For those who can get beyond that, “The Assignment” contains plenty of points of interest. Sigourney Weaver is pretty much a blast throughout as the snidely condescending doctor who sets all of the events into motion. As for Rodriguez, once she sheds the beard, her performance improves greatly. Obviously, we know she can do the steely-eyed badass stuff as well as anyone else but she also gets a couple of quieter moments amidst the chaos where she displays a more vulnerable side without stepping out of character—in one, she consults a doctor about whether the surgery can be reversed and begins shyly inquiring about certain personal details regarding her new equipment.
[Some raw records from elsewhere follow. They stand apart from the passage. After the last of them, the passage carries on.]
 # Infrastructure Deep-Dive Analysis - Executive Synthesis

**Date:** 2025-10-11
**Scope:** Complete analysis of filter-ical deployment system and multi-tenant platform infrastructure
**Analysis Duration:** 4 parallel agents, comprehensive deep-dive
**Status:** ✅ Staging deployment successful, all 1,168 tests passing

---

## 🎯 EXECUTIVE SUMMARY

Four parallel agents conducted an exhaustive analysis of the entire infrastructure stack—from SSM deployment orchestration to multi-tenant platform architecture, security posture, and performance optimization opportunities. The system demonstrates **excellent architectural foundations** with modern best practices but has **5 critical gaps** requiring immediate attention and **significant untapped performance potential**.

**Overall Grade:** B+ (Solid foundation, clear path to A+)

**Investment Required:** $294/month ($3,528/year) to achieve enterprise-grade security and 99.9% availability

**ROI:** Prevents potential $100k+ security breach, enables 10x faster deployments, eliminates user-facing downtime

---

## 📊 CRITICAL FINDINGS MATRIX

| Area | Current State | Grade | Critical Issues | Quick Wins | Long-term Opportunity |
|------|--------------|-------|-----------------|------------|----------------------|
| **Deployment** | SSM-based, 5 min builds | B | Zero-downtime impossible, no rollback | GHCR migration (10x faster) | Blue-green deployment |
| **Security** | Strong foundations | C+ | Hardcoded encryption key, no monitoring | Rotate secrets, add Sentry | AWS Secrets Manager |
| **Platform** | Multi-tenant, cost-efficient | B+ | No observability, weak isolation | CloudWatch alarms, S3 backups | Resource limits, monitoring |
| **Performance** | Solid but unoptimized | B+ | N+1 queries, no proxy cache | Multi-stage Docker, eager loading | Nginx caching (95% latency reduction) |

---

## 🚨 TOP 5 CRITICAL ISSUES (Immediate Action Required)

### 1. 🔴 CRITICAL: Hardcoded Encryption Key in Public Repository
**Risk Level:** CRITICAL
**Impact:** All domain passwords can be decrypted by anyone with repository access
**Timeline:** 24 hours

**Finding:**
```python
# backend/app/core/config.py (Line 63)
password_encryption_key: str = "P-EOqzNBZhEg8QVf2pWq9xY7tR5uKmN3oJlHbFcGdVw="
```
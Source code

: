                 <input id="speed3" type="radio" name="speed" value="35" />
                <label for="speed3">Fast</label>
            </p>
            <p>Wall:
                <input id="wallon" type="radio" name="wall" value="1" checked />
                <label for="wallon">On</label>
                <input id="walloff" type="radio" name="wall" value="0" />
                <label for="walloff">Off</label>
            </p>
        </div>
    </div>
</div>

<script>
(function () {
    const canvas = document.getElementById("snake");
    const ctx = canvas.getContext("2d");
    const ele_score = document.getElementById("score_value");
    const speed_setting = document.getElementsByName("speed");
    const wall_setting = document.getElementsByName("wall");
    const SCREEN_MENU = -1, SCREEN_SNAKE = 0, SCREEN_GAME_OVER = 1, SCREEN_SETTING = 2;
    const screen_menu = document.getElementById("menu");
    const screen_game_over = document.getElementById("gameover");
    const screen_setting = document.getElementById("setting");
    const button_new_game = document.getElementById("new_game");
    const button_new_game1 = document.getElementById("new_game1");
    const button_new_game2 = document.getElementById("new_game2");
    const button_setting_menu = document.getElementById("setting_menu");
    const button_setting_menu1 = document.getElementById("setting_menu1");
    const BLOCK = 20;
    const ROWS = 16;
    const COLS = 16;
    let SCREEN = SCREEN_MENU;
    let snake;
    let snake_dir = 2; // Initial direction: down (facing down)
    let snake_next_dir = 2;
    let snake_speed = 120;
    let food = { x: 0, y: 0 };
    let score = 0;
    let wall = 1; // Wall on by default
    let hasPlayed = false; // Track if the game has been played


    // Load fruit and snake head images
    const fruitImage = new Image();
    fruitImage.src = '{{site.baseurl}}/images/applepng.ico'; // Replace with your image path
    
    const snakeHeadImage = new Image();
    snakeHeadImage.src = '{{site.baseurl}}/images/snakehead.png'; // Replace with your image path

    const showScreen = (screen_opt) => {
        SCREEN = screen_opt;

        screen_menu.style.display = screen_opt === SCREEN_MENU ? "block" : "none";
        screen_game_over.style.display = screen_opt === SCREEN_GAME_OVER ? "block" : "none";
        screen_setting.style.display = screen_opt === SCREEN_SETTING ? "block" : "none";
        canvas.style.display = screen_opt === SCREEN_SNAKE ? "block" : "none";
In the other, she is about to go to bed with Johnnie when she realizes that she has no idea of how to approach lovemaking from a female perspective. (“You’ll do fine,” she is reassured in a line that is both funny and strangely touching.) As for Hill, while he is clearly working with a lower budget than usual here (with Vancouver substituting, not too convincingly, for San Francisco), he is still able to establish a convincingly noir attitude toward the material and the scenes of violence are done in a spare and economical style that is a relief from the over-the-top pyrotechnics of most current action films. (He also gets bonus points for employing Giorgio Moroder to deliver a cheerfully retro synth score.)
It is easy to see how the dramatic excesses of the plot could prove offensive to the transgender community, though I can just as easily see “The Assignment” one day becoming a cult favorite in the way that the once-controversial “Cruising” would eventually find some fans within the gay community that once scorned it. As an exercise in unapologetic pulp fiction, it gets the job done in a smart, efficient and slyly subversive manner. As the latest entry in the Walter Hill filmography, it definitely belongs on the second tier. Even though it may not be the equal to a classic like “The Driver” or “Streets of Fire,” it will do until that next masterwork does come along.